I Wanna Dance With Somebody Review- A Paint By Numbers Musical Biopic

In the last few years or so there has been an influx of musical biopics from Bohemian Rhapsody to Rocketman to this year where there are two big musical biopics in Elvis and I Wanna Dance With Somebody about the rise and tragic fall of Whitney Houston. Otherwise known as The Voice as she was dubbed by fans and critics alike. She was genuinely one of the best singers of her generation if not the greatest.

Whitney Elizabeth Houston (Naomi Ackie) was a young woman who learned to sing from her mother Sissy Houston (Tamara Tunie) who was a popular singer in her day. She was a bit overbearing but it helped to get her daughter to do a better job. So much so that she eventually broke off on her own without her mother. After a solo performance singing The Greatest Love of All in front of music mogul Clive Davis (Stanley Tucci), he signed her to a record contract the very next day. Her burgeoning singing career was off and running.
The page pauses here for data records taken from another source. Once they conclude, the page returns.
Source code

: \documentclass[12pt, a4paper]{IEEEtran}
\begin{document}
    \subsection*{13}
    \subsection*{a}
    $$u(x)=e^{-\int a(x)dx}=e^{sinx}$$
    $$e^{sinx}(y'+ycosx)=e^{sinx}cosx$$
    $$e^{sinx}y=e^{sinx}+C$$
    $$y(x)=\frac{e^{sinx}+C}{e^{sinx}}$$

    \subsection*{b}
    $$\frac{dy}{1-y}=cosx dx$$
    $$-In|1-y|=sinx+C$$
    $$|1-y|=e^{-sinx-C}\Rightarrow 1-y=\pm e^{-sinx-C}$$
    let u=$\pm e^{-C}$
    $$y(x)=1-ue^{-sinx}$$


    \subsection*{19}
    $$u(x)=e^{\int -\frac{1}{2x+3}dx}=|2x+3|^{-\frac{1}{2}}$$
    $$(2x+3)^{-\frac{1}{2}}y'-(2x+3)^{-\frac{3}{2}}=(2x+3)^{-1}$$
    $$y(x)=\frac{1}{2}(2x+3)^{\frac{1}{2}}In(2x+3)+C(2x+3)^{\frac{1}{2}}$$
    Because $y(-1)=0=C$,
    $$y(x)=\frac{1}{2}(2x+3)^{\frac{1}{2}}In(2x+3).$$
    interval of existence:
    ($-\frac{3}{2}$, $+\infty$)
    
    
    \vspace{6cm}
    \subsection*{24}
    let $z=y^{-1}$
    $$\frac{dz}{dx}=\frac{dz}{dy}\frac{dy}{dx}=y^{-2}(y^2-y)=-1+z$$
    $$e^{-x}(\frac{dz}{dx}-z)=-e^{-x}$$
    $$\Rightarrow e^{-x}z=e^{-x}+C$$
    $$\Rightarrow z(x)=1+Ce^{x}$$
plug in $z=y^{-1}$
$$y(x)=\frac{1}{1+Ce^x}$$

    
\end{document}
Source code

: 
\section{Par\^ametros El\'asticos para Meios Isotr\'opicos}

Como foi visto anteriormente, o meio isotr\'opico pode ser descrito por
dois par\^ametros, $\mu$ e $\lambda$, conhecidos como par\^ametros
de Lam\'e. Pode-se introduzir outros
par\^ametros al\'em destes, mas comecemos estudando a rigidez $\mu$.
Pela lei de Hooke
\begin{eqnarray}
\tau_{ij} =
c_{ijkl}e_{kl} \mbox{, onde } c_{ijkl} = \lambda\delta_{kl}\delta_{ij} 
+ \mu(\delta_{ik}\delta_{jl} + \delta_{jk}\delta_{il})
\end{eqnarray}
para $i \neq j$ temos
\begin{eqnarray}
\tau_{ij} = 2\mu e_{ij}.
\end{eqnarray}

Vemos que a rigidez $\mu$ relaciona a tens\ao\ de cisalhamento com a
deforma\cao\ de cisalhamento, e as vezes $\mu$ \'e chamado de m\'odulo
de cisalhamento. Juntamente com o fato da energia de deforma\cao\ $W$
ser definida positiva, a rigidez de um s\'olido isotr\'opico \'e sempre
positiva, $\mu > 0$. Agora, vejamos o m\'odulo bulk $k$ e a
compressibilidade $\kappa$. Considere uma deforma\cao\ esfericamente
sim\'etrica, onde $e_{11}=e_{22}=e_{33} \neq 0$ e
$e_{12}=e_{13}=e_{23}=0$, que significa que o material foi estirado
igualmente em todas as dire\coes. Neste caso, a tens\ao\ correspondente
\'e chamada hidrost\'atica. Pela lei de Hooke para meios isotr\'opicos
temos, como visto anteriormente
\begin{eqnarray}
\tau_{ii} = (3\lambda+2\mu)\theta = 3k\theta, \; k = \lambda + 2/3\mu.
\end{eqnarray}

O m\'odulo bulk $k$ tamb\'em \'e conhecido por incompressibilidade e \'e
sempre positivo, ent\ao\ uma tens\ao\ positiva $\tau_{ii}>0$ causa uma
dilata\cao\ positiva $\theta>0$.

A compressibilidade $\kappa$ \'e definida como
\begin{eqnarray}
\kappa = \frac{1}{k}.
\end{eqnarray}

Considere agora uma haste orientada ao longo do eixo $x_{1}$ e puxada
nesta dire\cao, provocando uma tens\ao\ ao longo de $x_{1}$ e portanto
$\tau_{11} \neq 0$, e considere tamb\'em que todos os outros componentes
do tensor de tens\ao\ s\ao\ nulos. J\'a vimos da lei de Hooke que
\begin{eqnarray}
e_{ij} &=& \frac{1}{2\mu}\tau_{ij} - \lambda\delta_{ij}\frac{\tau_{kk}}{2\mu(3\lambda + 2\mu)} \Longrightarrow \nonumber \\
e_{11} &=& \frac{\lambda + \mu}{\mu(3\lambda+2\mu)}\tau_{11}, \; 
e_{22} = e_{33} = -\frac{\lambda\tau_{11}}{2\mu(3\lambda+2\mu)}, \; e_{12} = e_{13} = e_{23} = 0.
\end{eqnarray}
Like most famous people Whitney had people in her life that she either loved or they took advantage of her such as Robyn Crawford (Nafessa Williams), Bobby Brown (Ashton Sanders), and her father John Houston (Clarke Peters). These people were the ones that had the most contact with her therefore they were also the reasons why she had issues with drugs or became a big problem for her regarding her finances and so forth. 

Musical biopics usually do one of two things in their portrayal of whatever musician they are depicting and those are a straightforward retelling of the performer’s life with the actor or actors portraying that person or persons by singing their songs themselves or lip-synching the songs. This film is the latter with Ackie doing all the lip-synching herself. She does a great job at it as well. She got all the mannerisms of Whitney Houston. The facial tics and the hand and body movements. She became Whitney Houston. She is the reason to see this film. 
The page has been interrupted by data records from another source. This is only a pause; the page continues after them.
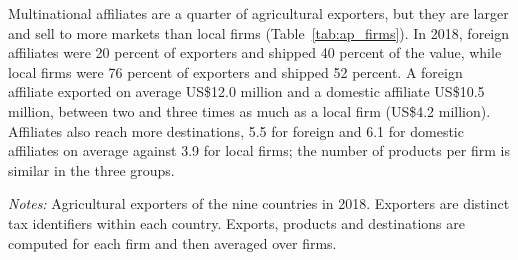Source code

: Multinational affiliates are a quarter of agricultural exporters, but they are larger and sell to more markets
than local firms (Table~\ref{tab:ap_firms}). In 2018, foreign affiliates were 20 percent of exporters and shipped 40
percent of the value, while local firms were 76 percent of exporters and shipped 52 percent. A foreign affiliate
exported on average US\$12.0 million and a domestic affiliate US\$10.5 million, between two and three times as much
as a local firm (US\$4.2 million). Affiliates also reach more destinations, 5.5 for foreign and 6.1 for domestic
affiliates on average against 3.9 for local firms; the number of products per firm is similar in the three groups.
\begin{table}[htbp]
\centering
\caption{Agricultural exporters, by type of owner, 2018}
\label{tab:ap_firms}
{\small\setlength{\tabcolsep}{4pt}\setlength{\extrarowheight}{1pt}
}

\begin{minipage}{0.95\linewidth}
\notesize
\vspace{0.6em}
\textit{Notes:} Agricultural exporters of the nine countries in 2018. Exporters are distinct tax identifiers within each country. Exports, products and destinations are computed for each firm and then averaged over firms.\\
\srcnote
\end{minipage}
\end{table}

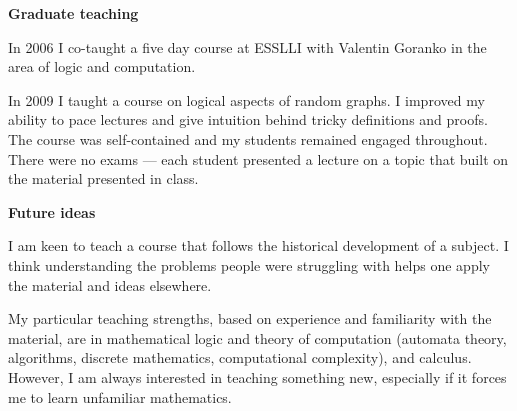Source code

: \documentclass[12pt]{article}
\theoremstyle{plain} \numberwithin{equation}{section}
\theoremstyle{definition}
\begin{document}
{\bf Graduate teaching}

In 2006 I co-taught a five day course at ESSLLI with Valentin Goranko in the area of logic and computation. 

In 2009 I taught a course on logical aspects of random graphs. I improved my ability to pace lectures and give intuition
behind tricky definitions and proofs. The course was self-contained and my students remained engaged throughout. 
There were no exams --- each student presented a lecture on a topic that built on the material presented in class.

{\bf Future ideas}

I am keen to teach a course that follows the historical development of a subject. I think understanding the
problems people were struggling with helps one apply the material and ideas elsewhere.



My particular teaching strengths, based on experience and familiarity with the material, are in mathematical logic and theory of computation (automata theory, algorithms, discrete mathematics, computational complexity), and calculus. However, I am always interested in teaching something new, especially if it forces me to learn unfamiliar mathematics. %
\end{document}
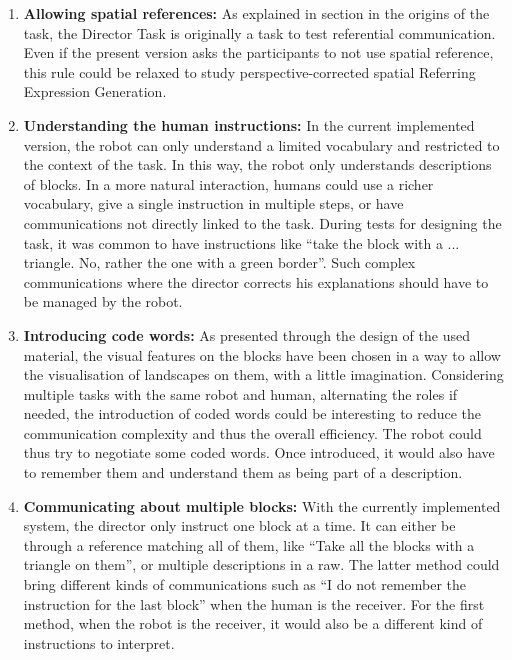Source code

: \begin{enumerate}
\item \textbf{Allowing spatial references:} As explained in section in the origins of the task, the Director Task is originally a task to test referential communication. Even if the present version asks the participants to not use spatial reference, this rule could be relaxed to study perspective-corrected spatial Referring Expression Generation.\label{chal:spatial_ref}

\item \textbf{Understanding the human instructions:} In the current implemented version, the robot can only understand a limited vocabulary and restricted to the context of the task. In this way, the robot only understands descriptions of blocks. In a more natural interaction, humans could use a richer vocabulary, give a single instruction in multiple steps, or have communications not directly linked to the task. During tests for designing the task, it was common to have instructions like ``take the block with a ... triangle. No, rather the one with a green border''. Such complex communications where the director corrects his explanations should have to be managed by the robot.\label{chal:understand}

\item \textbf{Introducing code words:} As presented through the design of the used material, the visual features on the blocks have been chosen in a way to allow the visualisation of landscapes on them, with a little imagination. Considering multiple tasks with the same robot and human, alternating the roles if needed, the introduction of coded words could be interesting to reduce the communication complexity and thus the overall efficiency. The robot could thus try to negotiate some coded words. Once introduced, it would also have to remember them and understand them as being part of a description. \label{chal:words}

\item \textbf{Communicating about multiple blocks:} With the currently implemented system, the director only instruct one block at a time. It can either be through a reference matching all of them, like ``Take all the blocks with a triangle on them'', or multiple descriptions in a raw. The latter method could bring different kinds of communications such as ``I do not remember the instruction for the last block'' when the human is the receiver. For the first method, when the robot is the receiver, it would also be a different kind of instructions to interpret.\label{chal:multi}
\end{enumerate}

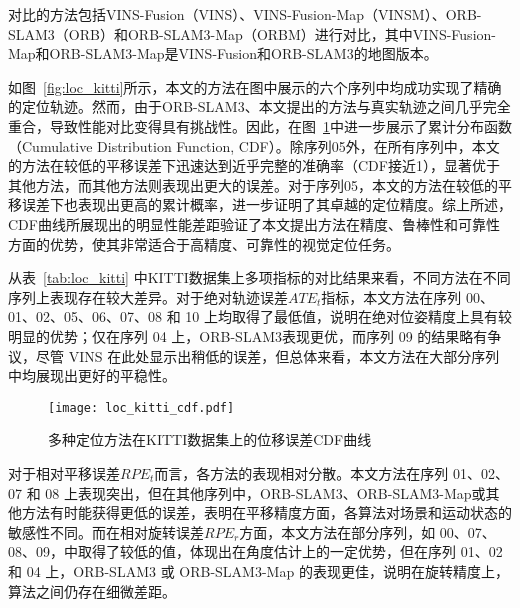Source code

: 对比的方法包括VINS-Fusion（VINS）、VINS-Fusion-Map（VINSM）、ORB-SLAM3（ORB）和ORB-SLAM3-Map（ORBM）进行对比，其中VINS-Fusion-Map和ORB-SLAM3-Map是VINS-Fusion和ORB-SLAM3的地图版本。

如图~\ref{fig:loc_kitti}所示，本文的方法在图中展示的六个序列中均成功实现了精确的定位轨迹。然而，由于ORB-SLAM3、本文提出的方法与真实轨迹之间几乎完全重合，导致性能对比变得具有挑战性。因此，在图~\ref{fig:loc_kitti_cdf}中进一步展示了累计分布函数（Cumulative Distribution Function, CDF）。除序列05外，在所有序列中，本文的方法在较低的平移误差下迅速达到近乎完整的准确率（CDF接近1），显著优于其他方法，而其他方法则表现出更大的误差。对于序列05，本文的方法在较低的平移误差下也表现出更高的累计概率，进一步证明了其卓越的定位精度。综上所述，CDF曲线所展现出的明显性能差距验证了本文提出方法在精度、鲁棒性和可靠性方面的优势，使其非常适合于高精度、可靠性的视觉定位任务。

从表~\ref{tab:loc_kitti} 中KITTI数据集上多项指标的对比结果来看，不同方法在不同序列上表现存在较大差异。对于绝对轨迹误差$ATE_t$指标，本文方法在序列 00、01、02、05、06、07、08 和 10 上均取得了最低值，说明在绝对位姿精度上具有较明显的优势；仅在序列 04 上，ORB-SLAM3表现更优，而序列 09 的结果略有争议，尽管 VINS 在此处显示出稍低的误差，但总体来看，本文方法在大部分序列中均展现出更好的平稳性。

\begin{figure}
  \centering
  \texttt{[image: loc\_kitti\_cdf.pdf]}
  \caption{多种定位方法在KITTI数据集上的位移误差CDF曲线}
  \label{fig:loc_kitti_cdf}
\end{figure}

对于相对平移误差$RPE_t$而言，各方法的表现相对分散。本文方法在序列 01、02、07 和 08 上表现突出，但在其他序列中，ORB-SLAM3、ORB-SLAM3-Map或其他方法有时能获得更低的误差，表明在平移精度方面，各算法对场景和运动状态的敏感性不同。而在相对旋转误差$RPE_r$方面，本文方法在部分序列，如 00、07、08、09，中取得了较低的值，体现出在角度估计上的一定优势，但在序列 01、02 和 04 上，ORB-SLAM3 或 ORB-SLAM3-Map 的表现更佳，说明在旋转精度上，算法之间仍存在细微差距。

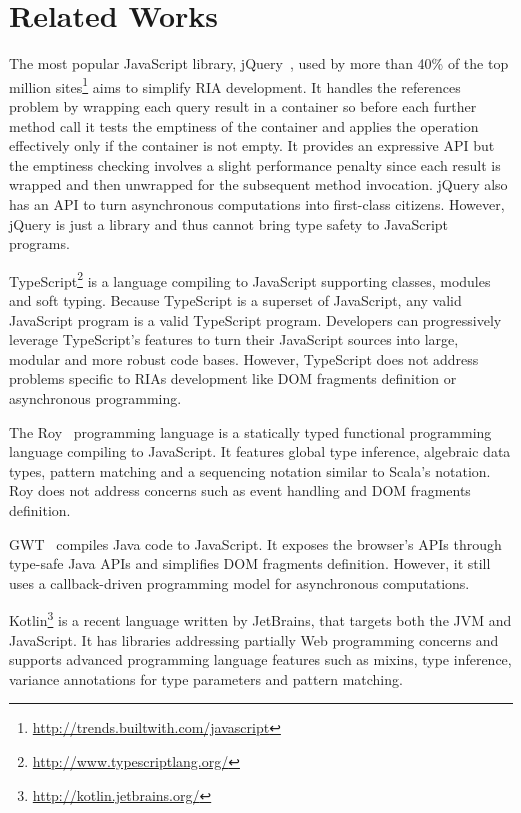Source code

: \documentclass[american,english,runningheads]{llncs}
\begin{document}
\section{Related Works}
\label{related}

The most popular JavaScript library, jQuery~\cite{Bibeault08_jQuery}, used by more than 40\% of the top million
sites\footnote{\href{http://trends.builtwith.com/javascript}{http://trends.builtwith.com/javascript}} aims to
simplify RIA development. It handles the  references problem by wrapping each query result in a container
so before each further method call it tests the emptiness of the container and applies the operation effectively only
if the container is not empty. It provides an expressive API but the emptiness checking involves a slight performance
penalty since each result is wrapped and then unwrapped for the subsequent method invocation. jQuery also has an API
to turn asynchronous computations into first-class citizens. However, jQuery is just a library and thus cannot bring
type safety to JavaScript programs.

TypeScript\footnote{\href{http://www.typescriptlang.org/}{http://www.typescriptlang.org/}} is a language compiling to
JavaScript supporting classes, modules and soft typing. Because TypeScript is a superset of JavaScript, any valid
JavaScript program is a valid TypeScript program. Developers can progressively leverage TypeScript’s features to turn
their JavaScript sources into large, modular and more robust code bases. However, TypeScript does not address
problems specific to RIAs development like DOM fragments definition or asynchronous programming.

The Roy~\cite{McKenna_Roy} programming language is a statically typed functional programming language compiling to
JavaScript. It features global type inference, algebraic data types, pattern matching and a sequencing notation
similar to Scala’s  notation. Roy does not address concerns such as event handling and DOM fragments
definition.

GWT~\cite{Chaganti07_GWT} compiles Java code to JavaScript. It exposes the browser’s APIs through type-safe Java APIs
and simplifies DOM fragments definition. However, it still uses a callback-driven programming model for asynchronous
computations.

Kotlin\footnote{\href{http://kotlin.jetbrains.org/}{http://kotlin.jetbrains.org/}} is a recent language written by
JetBrains, that targets both the JVM and JavaScript. It has libraries addressing partially Web programming concerns
and supports advanced programming language features such as mixins, type inference, variance annotations for type
parameters and pattern matching.
\end{document}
Even though Ackie and others in the cast were very good at playing their characters the movie itself is a paint-by-numbers biopic. It glosses over all the little details in Whitney Houston’s life and just uses a framing device to start and end the film while using dates to show the various moments that were the most memorable, such as the Super Bowl where she sang the National Anthem, or various videos, where she sang some of her biggest hits Like I’m Every Woman or her hit single from the film The Bodyguard, I Will Always Love You. This is a typical style of a musical biopic though. The film captured that aspect perfectly.

The director Kasi Lemmons captures a lot of Whitney Houston’s iconic videos like How Will I Know and so many more such as the title of the film I Wanna Dance With Somebody. She used the behind-the-scenes departments to make Ackie look like Houston regarding the clothes and hairstyles she was known for during her career. As far as the production and how it was executed it wasn’t a bad film. 

I wanna Dance With Somebody wasn’t a bad musical biopic. What it was was a paint-by-numbers biopic. It covered all the main beats in the life of Whitney Houston but didn’t delve into much more. It showed how she got addicted to drugs but didn’t go into her mindset. It showed her relationships good and bad but didn’t delve into why they were important to her or why they became toxic. The film just didn’t go the extra length even though it was a little long at two hrs and twenty-six minutes. I got what I wanted from the movie but maybe I could have gotten a little more in the end.